**Required action**
Select all lines holding the word "decomp" from the entries that follow.

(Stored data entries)
───
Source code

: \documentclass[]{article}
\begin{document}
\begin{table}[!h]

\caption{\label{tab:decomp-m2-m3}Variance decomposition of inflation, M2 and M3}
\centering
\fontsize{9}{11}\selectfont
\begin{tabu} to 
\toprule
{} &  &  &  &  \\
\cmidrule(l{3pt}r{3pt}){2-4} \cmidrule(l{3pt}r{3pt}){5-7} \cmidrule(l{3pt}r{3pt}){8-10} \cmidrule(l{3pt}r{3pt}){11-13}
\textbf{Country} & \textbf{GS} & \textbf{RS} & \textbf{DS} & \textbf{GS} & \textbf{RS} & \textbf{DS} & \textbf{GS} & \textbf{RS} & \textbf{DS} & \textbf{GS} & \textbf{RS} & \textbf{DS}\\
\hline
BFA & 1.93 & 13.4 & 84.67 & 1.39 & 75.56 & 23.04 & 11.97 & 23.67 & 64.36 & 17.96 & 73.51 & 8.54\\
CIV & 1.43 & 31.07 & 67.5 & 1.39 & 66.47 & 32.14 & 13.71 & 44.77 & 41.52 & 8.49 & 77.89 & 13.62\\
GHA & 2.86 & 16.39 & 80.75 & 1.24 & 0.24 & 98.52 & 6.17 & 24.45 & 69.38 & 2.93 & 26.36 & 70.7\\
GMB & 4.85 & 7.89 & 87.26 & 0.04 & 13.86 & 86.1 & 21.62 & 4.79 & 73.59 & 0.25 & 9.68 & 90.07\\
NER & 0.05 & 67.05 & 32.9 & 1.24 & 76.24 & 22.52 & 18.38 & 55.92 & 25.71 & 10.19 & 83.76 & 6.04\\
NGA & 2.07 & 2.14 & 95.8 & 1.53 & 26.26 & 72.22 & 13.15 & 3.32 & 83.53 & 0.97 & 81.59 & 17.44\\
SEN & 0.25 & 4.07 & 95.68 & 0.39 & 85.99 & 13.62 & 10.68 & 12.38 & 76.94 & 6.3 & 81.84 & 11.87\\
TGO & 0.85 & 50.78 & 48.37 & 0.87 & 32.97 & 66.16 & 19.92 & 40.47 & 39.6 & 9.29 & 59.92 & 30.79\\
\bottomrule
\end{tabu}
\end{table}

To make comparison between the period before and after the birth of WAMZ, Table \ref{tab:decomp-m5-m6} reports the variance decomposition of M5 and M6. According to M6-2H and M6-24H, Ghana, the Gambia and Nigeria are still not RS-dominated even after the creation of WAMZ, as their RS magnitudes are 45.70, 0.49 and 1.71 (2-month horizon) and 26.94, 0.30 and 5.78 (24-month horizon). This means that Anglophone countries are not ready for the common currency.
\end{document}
───
**Response**
\caption{\label{tab:decomp-m2-m3}Variance decomposition of inflation, M2 and M3}
To make comparison between the period before and after the birth of WAMZ, Table \ref{tab:decomp-m5-m6} reports the variance decomposition of M5 and M6. According to M6-2H and M6-24H, Ghana, the Gambia and Nigeria are still not RS-dominated even after the creation of WAMZ, as their RS magnitudes are 45.70, 0.49 and 1.71 (2-month horizon) and 26.94, 0.30 and 5.78 (24-month horizon). This means that Anglophone countries are not ready for the common currency.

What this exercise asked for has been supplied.